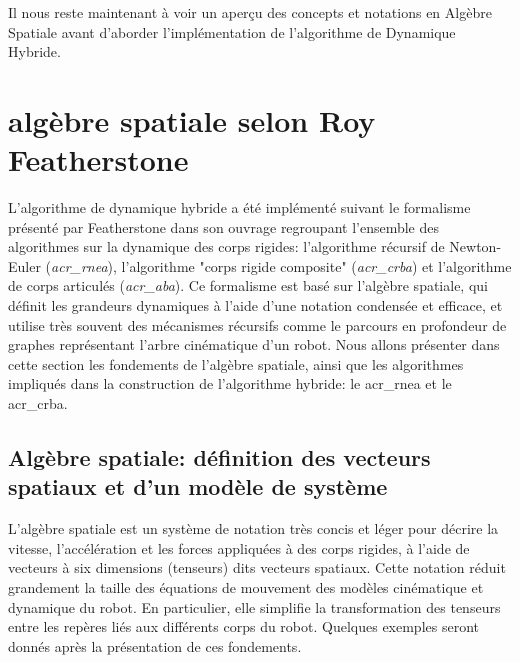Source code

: \documentclass{report}
\begin{document}
Il nous reste maintenant à voir un aperçu des concepts et notations en Algèbre Spatiale avant d'aborder l'implémentation de l'algorithme de Dynamique Hybride.



\chapter{algèbre spatiale selon Roy Featherstone}


L'algorithme de dynamique hybride a été implémenté suivant le formalisme présenté par Featherstone dans son ouvrage \cite{Featherstone} regroupant l'ensemble des algorithmes sur la dynamique des corps rigides: l'algorithme récursif de Newton-Euler (\emph{\gls{acr_rnea}}), l'algorithme "corps rigide composite" (\emph{\gls{acr_crba}}) et l'algorithme de corps articulés (\emph{\gls{acr_aba}}). Ce formalisme est basé sur l'algèbre spatiale, qui définit les grandeurs dynamiques à l'aide d'une notation condensée et efficace, et utilise très souvent des mécanismes récursifs comme le parcours en profondeur de graphes représentant l'arbre cinématique d'un robot. Nous allons présenter dans cette section les fondements de l'algèbre spatiale, ainsi que les algorithmes impliqués dans la construction de l'algorithme hybride: le \gls{acr_rnea} et le \gls{acr_crba}.\\


\section{Algèbre spatiale: définition des vecteurs spatiaux et d'un modèle de système}

L'algèbre spatiale est un système de notation très concis et léger pour décrire la vitesse, l'accélération et les forces appliquées à des corps rigides, à l'aide de vecteurs à six dimensions (tenseurs) dits vecteurs spatiaux. Cette notation réduit grandement la taille des équations de mouvement des modèles cinématique et dynamique du robot. En particulier, elle simplifie la transformation des tenseurs entre les repères liés aux différents corps du robot. Quelques exemples seront donnés après la présentation de ces fondements.\\
\end{document}
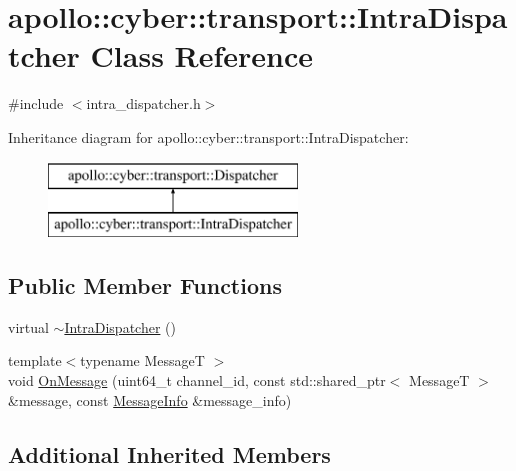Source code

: \hypertarget{classapollo_1_1cyber_1_1transport_1_1IntraDispatcher}{\section{apollo\-:\-:cyber\-:\-:transport\-:\-:Intra\-Dispatcher Class Reference}
\label{classapollo_1_1cyber_1_1transport_1_1IntraDispatcher}
}


{\ttfamily \#include $<$intra\-\_\-dispatcher.\-h$>$}

Inheritance diagram for apollo\-:\-:cyber\-:\-:transport\-:\-:Intra\-Dispatcher\-:\begin{figure}[H]
\begin{center}
\leavevmode
\includegraphics[height=2.000000cm]{classapollo_1_1cyber_1_1transport_1_1IntraDispatcher}
\end{center}
\end{figure}
\subsection*{Public Member Functions}
\begin{DoxyCompactItemize}
\item 
virtual \hyperlink{classapollo_1_1cyber_1_1transport_1_1IntraDispatcher_a2eee7291beff361006efd6d3dbfb26c5}{$\sim$\-Intra\-Dispatcher} ()
\item 
{\footnotesize template$<$typename Message\-T $>$ }\\void \hyperlink{classapollo_1_1cyber_1_1transport_1_1IntraDispatcher_a458c68701438bdcb83c3c7745200201f}{On\-Message} (uint64\-\_\-t channel\-\_\-id, const std\-::shared\-\_\-ptr$<$ Message\-T $>$ \&message, const \hyperlink{classapollo_1_1cyber_1_1transport_1_1MessageInfo}{Message\-Info} \&message\-\_\-info)
\end{DoxyCompactItemize}
\subsection*{Additional Inherited Members}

---*---

■ Your assignment: Determine the number of lines in the listing that contain the word "figure", and respond with nothing but that number.

■ Solution for this exercise: 2